Raw events are stored on the following path.
[path_to_your_hdfs]/ibm-bai/events/[business-events-extensions-version value]/[category value]/[date]

Example of a raw event path

ibm-bai/events/bpmn-1.0.0/bpmnx-BPD/2018-03-02/part-1-1

BPMN time series

Time series paths are defined as follows.
Process time series
[path_to_your_hdfs]/ibm-bai/bpmn-timeseries/[processApplicationId value]/[processApplicationVersionId value]/process/[processId value]/[date]
Activity time series
[path_to_your_hdfs]/ibm-bai/bpmn-timeseries/[processApplicationId value]/[processApplicationVersionId value]/activity/[processId value]/[activityId value]/[date]
Tracking events time series
[path_to_your_hdfs]/ibm-bai/bpmn-timeseries/[processApplicationId value]/[processApplicationVersionId value]/tracking/[trackingGroupId value]/[date]

BPMN summaries

Summaries paths are defined as follows.
Process summary paths
[path_to_your_hdfs]/ibm-bai/bpmn-summaries-completed/[processApplicationId value]/[processApplicationVersionId value]/process/[processId value]/[date]
Activity summary paths
[path_to_your_hdfs]/ibm-bai/bpmn-summaries-completed/[processApplicationId value]/[processApplicationVersionId value]/activity/[processId value]/[activityId value]/[date]

Case time series

Time series paths are defined as follows.
Case time series
[path_to_your_hdfs]/ibm-bai/icm-timeseries/[solutionName_value]/[caseType_value]/case/[caseName_value]/[caseId_value]/[date]
Task time series
[path_to_your_hdfs]/ibm-bai/icm-timeseries/[solutionName_value]/[caseType_value]/task/[caseName_value]/[caseId_value]/[taskType_value]/[taskId value]/[date]

Case summaries

Summary paths are defined as follows.
Case summary paths
[path_to_your_hdfs]/ibm-bai/icm-summaries-completed/[solutionName_value]/[caseType_value]/case/[caseName_value]/[caseId_value]/[date]
Task summary paths
[path_to_your_hdfs]/ibm-bai/icm-summaries-completed/[solutionName_value]/[caseType_value]/task/[caseName_value]/[caseId_value]/[taskType_value]/[taskId_value]/[date]

File names

Because data flow graphs in Flink are run in parallel, bucketer operators are parallelized into one or more parallel instances, which are called subtasks, and streams are split into one or more stream partitions.

The file names that correspond to raw, time series, and summary data paths contain both a part label as a prefix to the date label to hold the information about the subtask that is writing the data, and a rolling counter that references the created bucket.
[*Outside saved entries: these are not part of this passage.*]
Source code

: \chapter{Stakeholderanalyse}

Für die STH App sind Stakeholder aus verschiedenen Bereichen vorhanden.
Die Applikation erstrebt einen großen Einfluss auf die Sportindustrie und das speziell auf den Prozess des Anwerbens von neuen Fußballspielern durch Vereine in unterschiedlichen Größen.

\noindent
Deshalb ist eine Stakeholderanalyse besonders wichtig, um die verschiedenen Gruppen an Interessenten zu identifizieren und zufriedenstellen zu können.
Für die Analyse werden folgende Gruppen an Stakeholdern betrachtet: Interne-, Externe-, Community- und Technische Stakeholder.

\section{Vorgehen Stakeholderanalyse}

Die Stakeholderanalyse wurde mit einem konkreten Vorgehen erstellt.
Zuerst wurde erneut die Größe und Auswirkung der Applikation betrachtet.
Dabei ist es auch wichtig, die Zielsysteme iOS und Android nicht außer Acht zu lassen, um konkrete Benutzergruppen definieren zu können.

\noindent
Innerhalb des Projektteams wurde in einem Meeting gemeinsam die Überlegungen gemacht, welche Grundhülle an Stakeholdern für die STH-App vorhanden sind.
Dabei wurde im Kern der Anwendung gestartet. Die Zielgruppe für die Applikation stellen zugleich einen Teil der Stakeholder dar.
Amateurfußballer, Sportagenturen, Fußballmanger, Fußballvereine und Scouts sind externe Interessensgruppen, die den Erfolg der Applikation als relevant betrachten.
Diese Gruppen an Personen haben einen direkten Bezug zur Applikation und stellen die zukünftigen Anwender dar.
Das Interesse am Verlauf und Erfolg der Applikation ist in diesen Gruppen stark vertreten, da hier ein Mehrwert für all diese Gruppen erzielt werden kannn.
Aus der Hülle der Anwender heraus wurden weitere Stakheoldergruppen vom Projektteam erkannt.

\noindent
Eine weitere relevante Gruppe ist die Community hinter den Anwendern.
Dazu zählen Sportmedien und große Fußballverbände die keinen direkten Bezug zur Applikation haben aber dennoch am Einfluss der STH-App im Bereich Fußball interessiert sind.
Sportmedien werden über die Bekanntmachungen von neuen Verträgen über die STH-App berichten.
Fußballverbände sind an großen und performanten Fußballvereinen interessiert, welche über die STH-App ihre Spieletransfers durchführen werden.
The part information follows the part-[subtaskNumber]-[rollingCounter] format. For example, label part-1-17 indicates that the data is written from subtask 1 of the Flink Bucketer sink and is the 17th bucket that is created by that subtask. Based on that scheme, the file name for a raw event path is: ibm-bai/events/bpmn-1.0.0/bpmnx-BPD/2018-03-02/part-1-17

Part file names reflect the state of the file.
  1. The part file that is being written to in each folder bears the .in-progress suffix.
  2. After a part file is closed for writing, it receives the .pending suffix.
  3. After the state of the file is correctly saved, the pending files are moved to finished state without any suffix.
    Note: In some very rare cases, after a job manager failure, you might observe that some old part files stayed in .in-progress or .pending state. You can ignore them because the data is correctly saved in the part file that is created after the job manager recovers. 

Decisions time series

 New in 18.0.2 
Time series paths for IBM® Operational Decision Manager events are defined as follows.
[path_to_your_hdfs]/ibm-bai/odm-timeseries/ruleset/[ruleAppName_value]/[ruleAppVersion_value]/[rulesetName_value]/[rulesetVersion_value]/[date]